* [Directions] Give the lines again, unchanged, starting with the line containing "- Node.js 18+" and ending with the last line of the data below.

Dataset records
◇ ◇ ◇ ◇

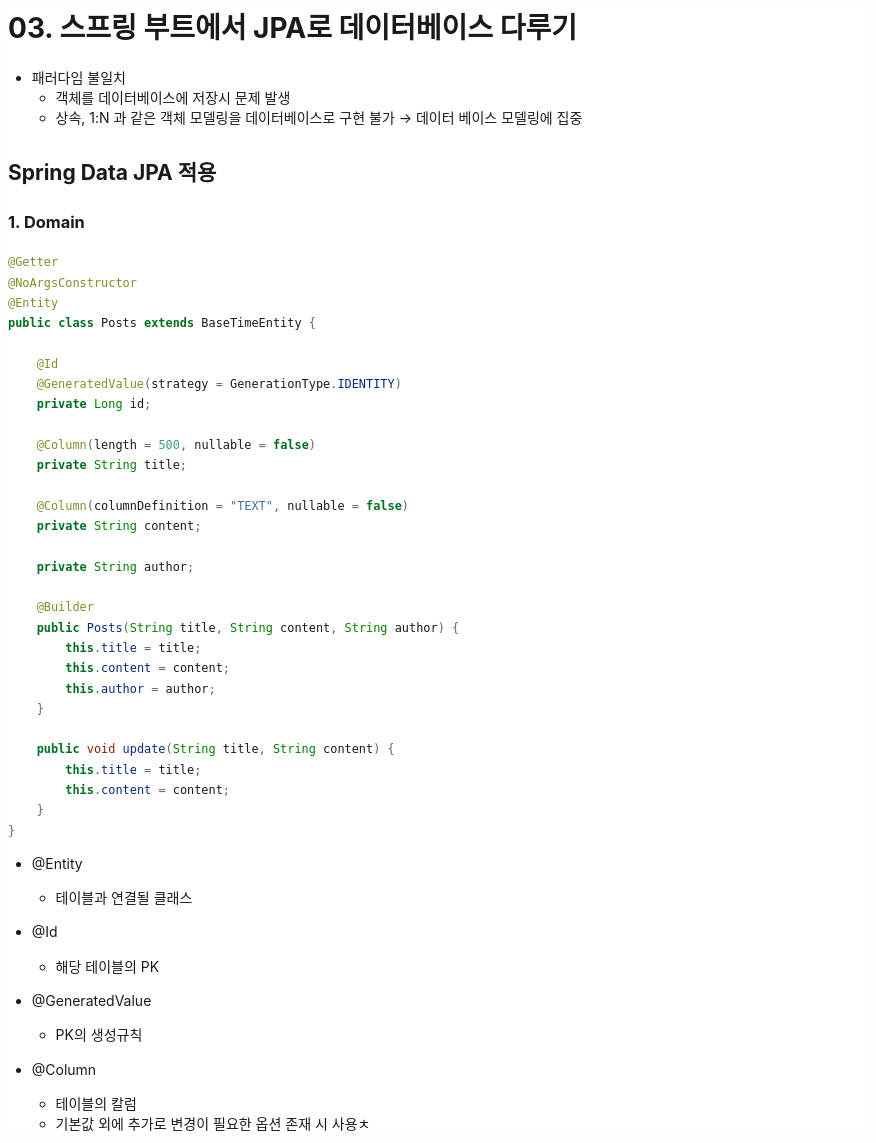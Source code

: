 # 03. 스프링 부트에서 JPA로 데이터베이스 다루기

- 패러다임 불일치
    - 객체를 데이터베이스에 저장시 문제 발생
    - 상속, 1:N 과 같은 객체 모델링을 데이터베이스로 구현 불가 → 데이터 베이스 모델링에 집중

## Spring Data JPA 적용

### 1. Domain

```java
@Getter
@NoArgsConstructor
@Entity
public class Posts extends BaseTimeEntity {

    @Id
    @GeneratedValue(strategy = GenerationType.IDENTITY)
    private Long id;

    @Column(length = 500, nullable = false)
    private String title;

    @Column(columnDefinition = "TEXT", nullable = false)
    private String content;

    private String author;

    @Builder
    public Posts(String title, String content, String author) {
        this.title = title;
        this.content = content;
        this.author = author;
    }

    public void update(String title, String content) {
        this.title = title;
        this.content = content;
    }
}
```

- @Entity
    - 테이블과 연결될 클래스

- @Id
    - 해당 테이블의 PK

- @GeneratedValue
    - PK의 생성규칙

- @Column
    - 테이블의 칼럼
    - 기본값 외에 추가로 변경이 필요한 옵션 존재 시 사용ㅊ
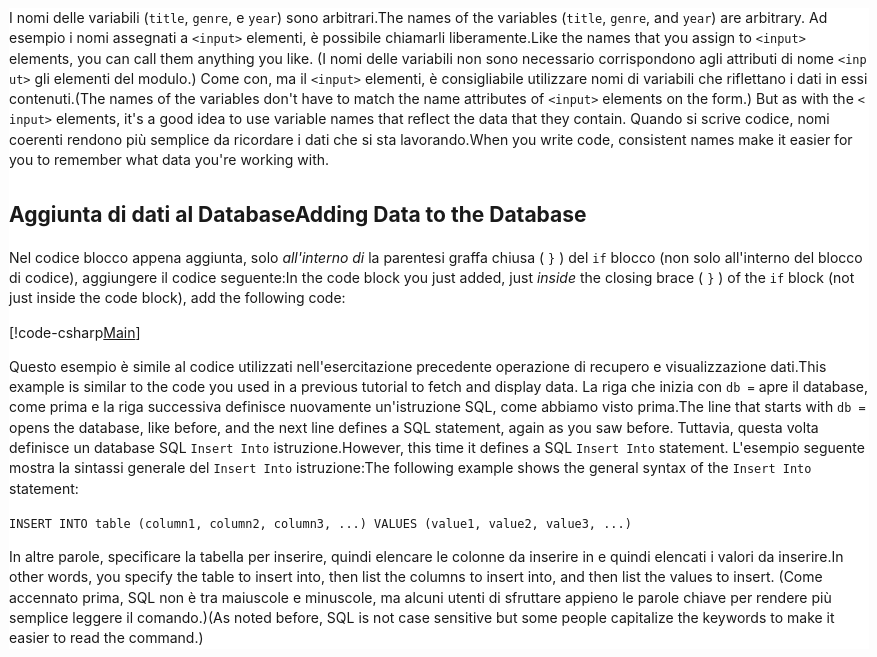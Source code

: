 <span data-ttu-id="5b66b-160">I nomi delle variabili (`title`, `genre`, e `year`) sono arbitrari.</span><span class="sxs-lookup"><span data-stu-id="5b66b-160">The names of the variables (`title`, `genre`, and `year`) are arbitrary.</span></span> <span data-ttu-id="5b66b-161">Ad esempio i nomi assegnati a `<input>` elementi, è possibile chiamarli liberamente.</span><span class="sxs-lookup"><span data-stu-id="5b66b-161">Like the names that you assign to `<input>` elements, you can call them anything you like.</span></span> <span data-ttu-id="5b66b-162">(I nomi delle variabili non sono necessario corrispondono agli attributi di nome `<input>` gli elementi del modulo.) Come con, ma il `<input>` elementi, è consigliabile utilizzare nomi di variabili che riflettano i dati in essi contenuti.</span><span class="sxs-lookup"><span data-stu-id="5b66b-162">(The names of the variables don't have to match the name attributes of `<input>` elements on the form.) But as with the `<input>` elements, it's a good idea to use variable names that reflect the data that they contain.</span></span> <span data-ttu-id="5b66b-163">Quando si scrive codice, nomi coerenti rendono più semplice da ricordare i dati che si sta lavorando.</span><span class="sxs-lookup"><span data-stu-id="5b66b-163">When you write code, consistent names make it easier for you to remember what data you're working with.</span></span>

## <a name="adding-data-to-the-database"></a><span data-ttu-id="5b66b-164">Aggiunta di dati al Database</span><span class="sxs-lookup"><span data-stu-id="5b66b-164">Adding Data to the Database</span></span>

<span data-ttu-id="5b66b-165">Nel codice blocco appena aggiunta, solo *all'interno di* la parentesi graffa chiusa ( `}` ) del `if` blocco (non solo all'interno del blocco di codice), aggiungere il codice seguente:</span><span class="sxs-lookup"><span data-stu-id="5b66b-165">In the code block you just added, just *inside* the closing brace ( `}` ) of the `if` block (not just inside the code block), add the following code:</span></span>

[!code-csharp[Main](entering-data/samples/sample3.cs)]

<span data-ttu-id="5b66b-166">Questo esempio è simile al codice utilizzati nell'esercitazione precedente operazione di recupero e visualizzazione dati.</span><span class="sxs-lookup"><span data-stu-id="5b66b-166">This example is similar to the code you used in a previous tutorial to fetch and display data.</span></span> <span data-ttu-id="5b66b-167">La riga che inizia con `db =` apre il database, come prima e la riga successiva definisce nuovamente un'istruzione SQL, come abbiamo visto prima.</span><span class="sxs-lookup"><span data-stu-id="5b66b-167">The line that starts with `db =` opens the database, like before, and the next line defines a SQL statement, again as you saw before.</span></span> <span data-ttu-id="5b66b-168">Tuttavia, questa volta definisce un database SQL `Insert Into` istruzione.</span><span class="sxs-lookup"><span data-stu-id="5b66b-168">However, this time it defines a SQL `Insert Into` statement.</span></span> <span data-ttu-id="5b66b-169">L'esempio seguente mostra la sintassi generale del `Insert Into` istruzione:</span><span class="sxs-lookup"><span data-stu-id="5b66b-169">The following example shows the general syntax of the `Insert Into` statement:</span></span>

`INSERT INTO table (column1, column2, column3, ...) VALUES (value1, value2, value3, ...)`

<span data-ttu-id="5b66b-170">In altre parole, specificare la tabella per inserire, quindi elencare le colonne da inserire in e quindi elencati i valori da inserire.</span><span class="sxs-lookup"><span data-stu-id="5b66b-170">In other words, you specify the table to insert into, then list the columns to insert into, and then list the values to insert.</span></span> <span data-ttu-id="5b66b-171">(Come accennato prima, SQL non è tra maiuscole e minuscole, ma alcuni utenti di sfruttare appieno le parole chiave per rendere più semplice leggere il comando.)</span><span class="sxs-lookup"><span data-stu-id="5b66b-171">(As noted before, SQL is not case sensitive but some people capitalize the keywords to make it easier to read the command.)</span></span>
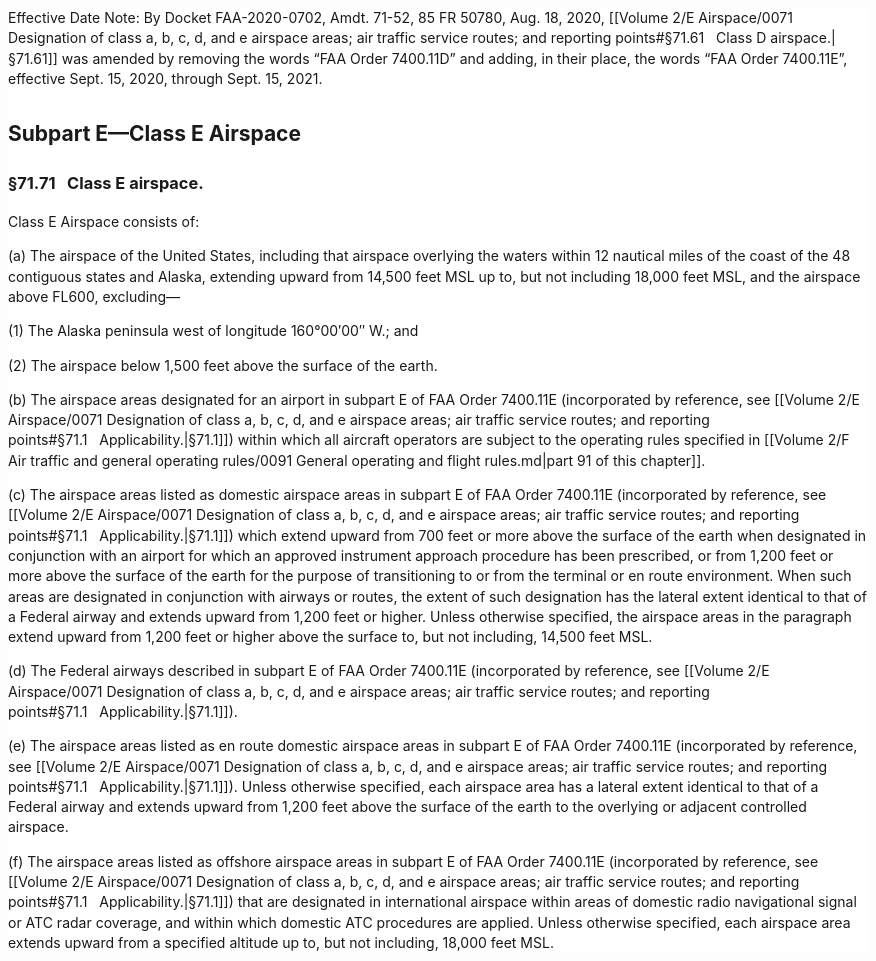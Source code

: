 <div>

Effective Date Note: By Docket FAA-2020-0702, Amdt. 71-52, 85 FR 50780, Aug. 18, 2020, [[Volume 2/E Airspace/0071 Designation of class a, b, c, d, and e airspace areas; air traffic service routes; and reporting points#§71.61   Class D airspace.|§71.61]] was amended by removing the words “FAA Order 7400.11D” and adding, in their place, the words “FAA Order 7400.11E”, effective Sept. 15, 2020, through Sept. 15, 2021.

</div>

## Subpart E—Class E Airspace

### §71.71   Class E airspace.

Class E Airspace consists of:

\(a\) The airspace of the United States, including that airspace overlying the waters within 12 nautical miles of the coast of the 48 contiguous states and Alaska, extending upward from 14,500 feet MSL up to, but not including 18,000 feet MSL, and the airspace above FL600, excluding—

\(1\) The Alaska peninsula west of longitude 160°00′00″ W.; and

\(2\) The airspace below 1,500 feet above the surface of the earth.

\(b\) The airspace areas designated for an airport in subpart E of FAA Order 7400.11E (incorporated by reference, see [[Volume 2/E Airspace/0071 Designation of class a, b, c, d, and e airspace areas; air traffic service routes; and reporting points#§71.1   Applicability.|§71.1]]) within which all aircraft operators are subject to the operating rules specified in [[Volume 2/F Air traffic and general operating rules/0091 General operating and flight rules.md|part 91 of this chapter]].

\(c\) The airspace areas listed as domestic airspace areas in subpart E of FAA Order 7400.11E (incorporated by reference, see [[Volume 2/E Airspace/0071 Designation of class a, b, c, d, and e airspace areas; air traffic service routes; and reporting points#§71.1   Applicability.|§71.1]]) which extend upward from 700 feet or more above the surface of the earth when designated in conjunction with an airport for which an approved instrument approach procedure has been prescribed, or from 1,200 feet or more above the surface of the earth for the purpose of transitioning to or from the terminal or en route environment. When such areas are designated in conjunction with airways or routes, the extent of such designation has the lateral extent identical to that of a Federal airway and extends upward from 1,200 feet or higher. Unless otherwise specified, the airspace areas in the paragraph extend upward from 1,200 feet or higher above the surface to, but not including, 14,500 feet MSL.

\(d\) The Federal airways described in subpart E of FAA Order 7400.11E (incorporated by reference, see [[Volume 2/E Airspace/0071 Designation of class a, b, c, d, and e airspace areas; air traffic service routes; and reporting points#§71.1   Applicability.|§71.1]]).

\(e\) The airspace areas listed as en route domestic airspace areas in subpart E of FAA Order 7400.11E (incorporated by reference, see [[Volume 2/E Airspace/0071 Designation of class a, b, c, d, and e airspace areas; air traffic service routes; and reporting points#§71.1   Applicability.|§71.1]]). Unless otherwise specified, each airspace area has a lateral extent identical to that of a Federal airway and extends upward from 1,200 feet above the surface of the earth to the overlying or adjacent controlled airspace.

\(f\) The airspace areas listed as offshore airspace areas in subpart E of FAA Order 7400.11E (incorporated by reference, see [[Volume 2/E Airspace/0071 Designation of class a, b, c, d, and e airspace areas; air traffic service routes; and reporting points#§71.1   Applicability.|§71.1]]) that are designated in international airspace within areas of domestic radio navigational signal or ATC radar coverage, and within which domestic ATC procedures are applied. Unless otherwise specified, each airspace area extends upward from a specified altitude up to, but not including, 18,000 feet MSL.
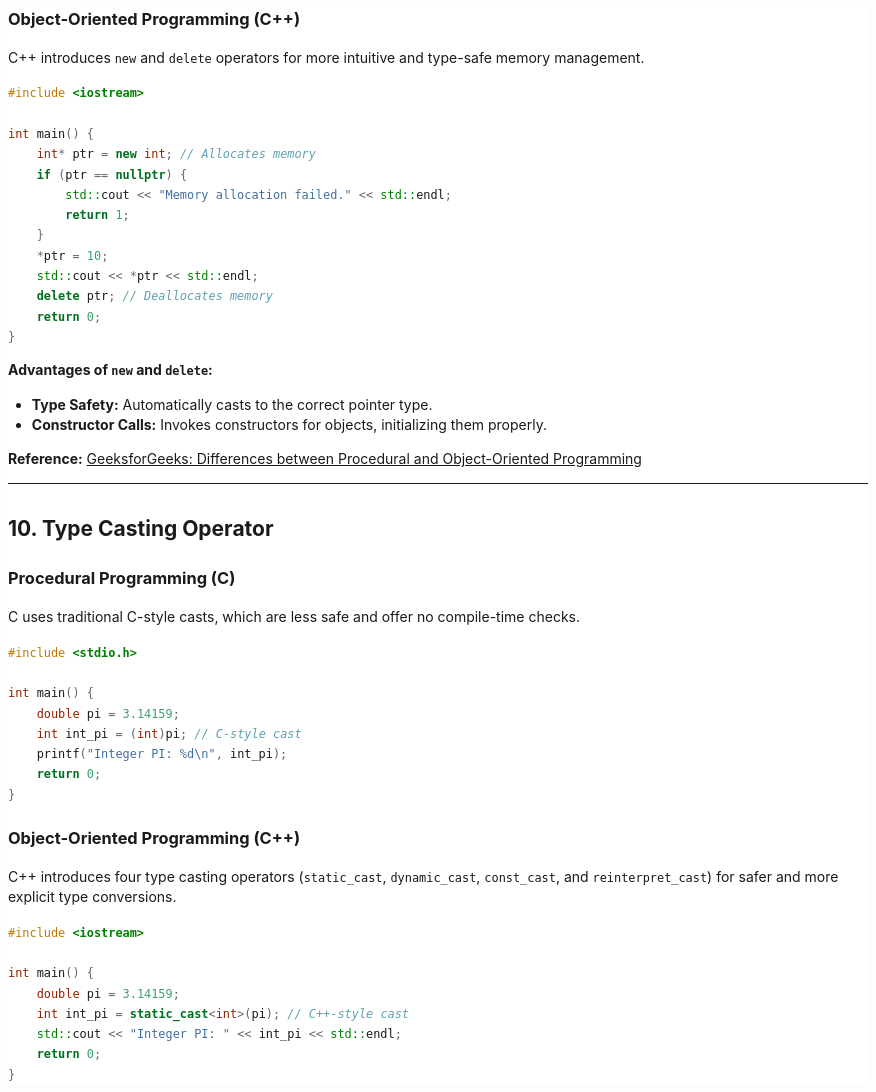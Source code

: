 ### **Object-Oriented Programming (C++)**
C++ introduces `new` and `delete` operators for more intuitive and type-safe memory management.

```cpp:path/to/file/new_delete.cpp
#include <iostream>

int main() {
    int* ptr = new int; // Allocates memory
    if (ptr == nullptr) {
        std::cout << "Memory allocation failed." << std::endl;
        return 1;
    }
    *ptr = 10;
    std::cout << *ptr << std::endl;
    delete ptr; // Deallocates memory
    return 0;
}
```

**Advantages of `new` and `delete`:**
- **Type Safety:** Automatically casts to the correct pointer type.
- **Constructor Calls:** Invokes constructors for objects, initializing them properly.

**Reference:** [GeeksforGeeks: Differences between Procedural and Object-Oriented Programming](https://www.geeksforgeeks.org/differences-between-procedural-and-object-oriented-programming/)

---

## 10. Type Casting Operator

### **Procedural Programming (C)**
C uses traditional C-style casts, which are less safe and offer no compile-time checks.

```c:path/to/file/cast_example.c
#include <stdio.h>

int main() {
    double pi = 3.14159;
    int int_pi = (int)pi; // C-style cast
    printf("Integer PI: %d\n", int_pi);
    return 0;
}
```

### **Object-Oriented Programming (C++)**
C++ introduces four type casting operators (`static_cast`, `dynamic_cast`, `const_cast`, and `reinterpret_cast`) for safer and more explicit type conversions.

```cpp:path/to/file/cast_example.cpp
#include <iostream>

int main() {
    double pi = 3.14159;
    int int_pi = static_cast<int>(pi); // C++-style cast
    std::cout << "Integer PI: " << int_pi << std::endl;
    return 0;
}
```
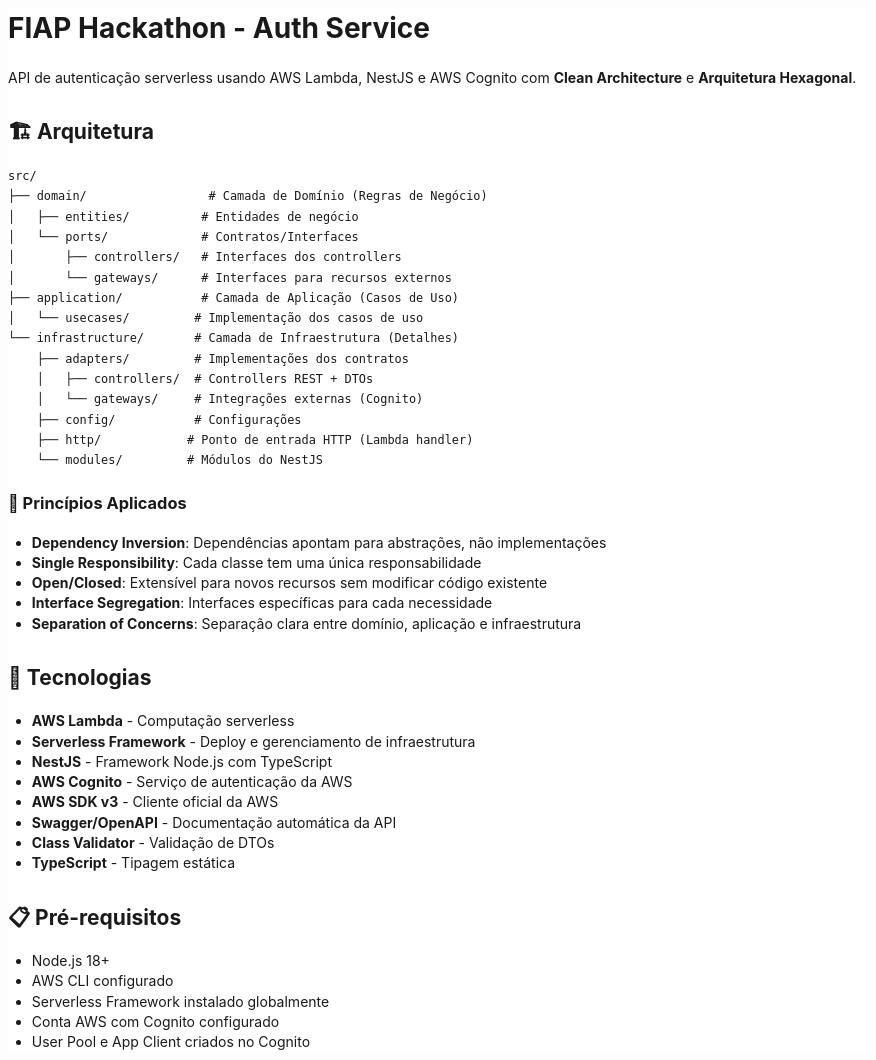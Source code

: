 # FIAP Hackathon - Auth Service

API de autenticação serverless usando AWS Lambda, NestJS e AWS Cognito com **Clean Architecture** e **Arquitetura Hexagonal**.

## 🏗️ Arquitetura

```
src/
├── domain/                 # Camada de Domínio (Regras de Negócio)
│   ├── entities/          # Entidades de negócio
│   └── ports/             # Contratos/Interfaces
│       ├── controllers/   # Interfaces dos controllers
│       └── gateways/      # Interfaces para recursos externos
├── application/           # Camada de Aplicação (Casos de Uso)
│   └── usecases/         # Implementação dos casos de uso
└── infrastructure/       # Camada de Infraestrutura (Detalhes)
    ├── adapters/         # Implementações dos contratos
    │   ├── controllers/  # Controllers REST + DTOs
    │   └── gateways/     # Integrações externas (Cognito)
    ├── config/           # Configurações
    ├── http/            # Ponto de entrada HTTP (Lambda handler)
    └── modules/         # Módulos do NestJS
```

### 🎯 Princípios Aplicados

- **Dependency Inversion**: Dependências apontam para abstrações, não implementações
- **Single Responsibility**: Cada classe tem uma única responsabilidade
- **Open/Closed**: Extensível para novos recursos sem modificar código existente
- **Interface Segregation**: Interfaces específicas para cada necessidade
- **Separation of Concerns**: Separação clara entre domínio, aplicação e infraestrutura

## 🚀 Tecnologias

- **AWS Lambda** - Computação serverless
- **Serverless Framework** - Deploy e gerenciamento de infraestrutura
- **NestJS** - Framework Node.js com TypeScript
- **AWS Cognito** - Serviço de autenticação da AWS
- **AWS SDK v3** - Cliente oficial da AWS
- **Swagger/OpenAPI** - Documentação automática da API
- **Class Validator** - Validação de DTOs
- **TypeScript** - Tipagem estática

## 📋 Pré-requisitos

- Node.js 18+
- AWS CLI configurado
- Serverless Framework instalado globalmente
- Conta AWS com Cognito configurado
- User Pool e App Client criados no Cognito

◇ ◇ ◇ ◇

* [Answer for this exercise]
- Node.js 18+
- AWS CLI configurado
- Serverless Framework instalado globalmente
- Conta AWS com Cognito configurado
- User Pool e App Client criados no Cognito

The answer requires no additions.